WHAT YOU ARE ASKED TO DO:
Print the listing exactly as it stands, and skip any pictures in it.

PROVIDED MATERIAL:
·····
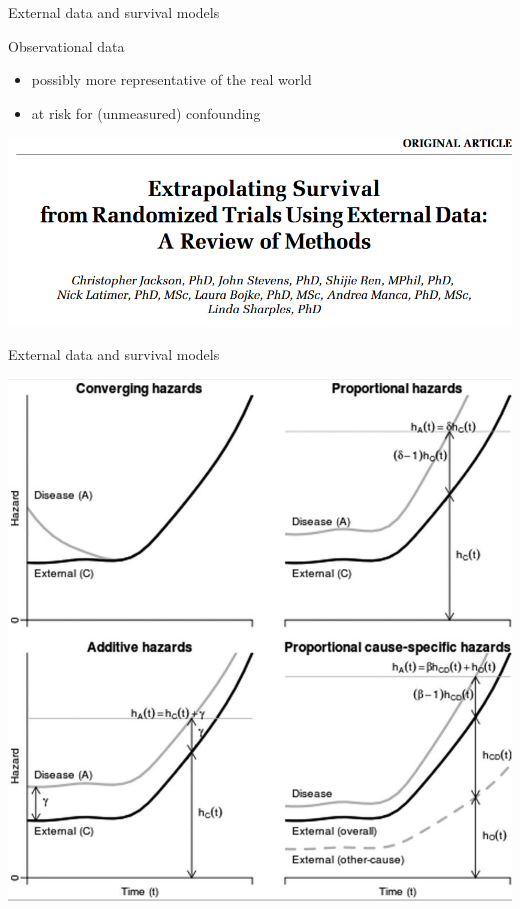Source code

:\documentclass[
  ignorenonframetext,
]{beamer}
\providecommand{\tightlist}{%
  \setlength{\itemsep}{0pt}\setlength{\parskip}{0pt}}
\begin{document}
\begin{frame}{External data and survival models}
\protect\hypertarget{external-data-and-survival-models-1}{}

Observational data

\begin{itemize}
\tightlist
\item
  possibly more representative of the real world
\item
  at risk for (unmeasured) confounding
\end{itemize}

\includegraphics[width=1\linewidth]{figures/jacksonext}

\end{frame}

\begin{frame}{External data and survival models}
\protect\hypertarget{external-data-and-survival-models-2}{}

\includegraphics[width=0.7\linewidth]{figures/jacksonfig3}

\end{frame}
\end{document}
·····
SOLUTION TO THIS EXERCISE:
Source code

:\documentclass[
  ignorenonframetext,
]{beamer}
\providecommand{\tightlist}{%
  \setlength{\itemsep}{0pt}\setlength{\parskip}{0pt}}
\begin{document}
\begin{frame}{External data and survival models}
\protect\hypertarget{external-data-and-survival-models-1}{}

Observational data

\begin{itemize}
\tightlist
\item
  possibly more representative of the real world
\item
  at risk for (unmeasured) confounding
\end{itemize}

\includegraphics[width=1\linewidth]{figures/jacksonext}

\end{frame}

\begin{frame}{External data and survival models}
\protect\hypertarget{external-data-and-survival-models-2}{}

\includegraphics[width=0.7\linewidth]{figures/jacksonfig3}

\end{frame}
\end{document}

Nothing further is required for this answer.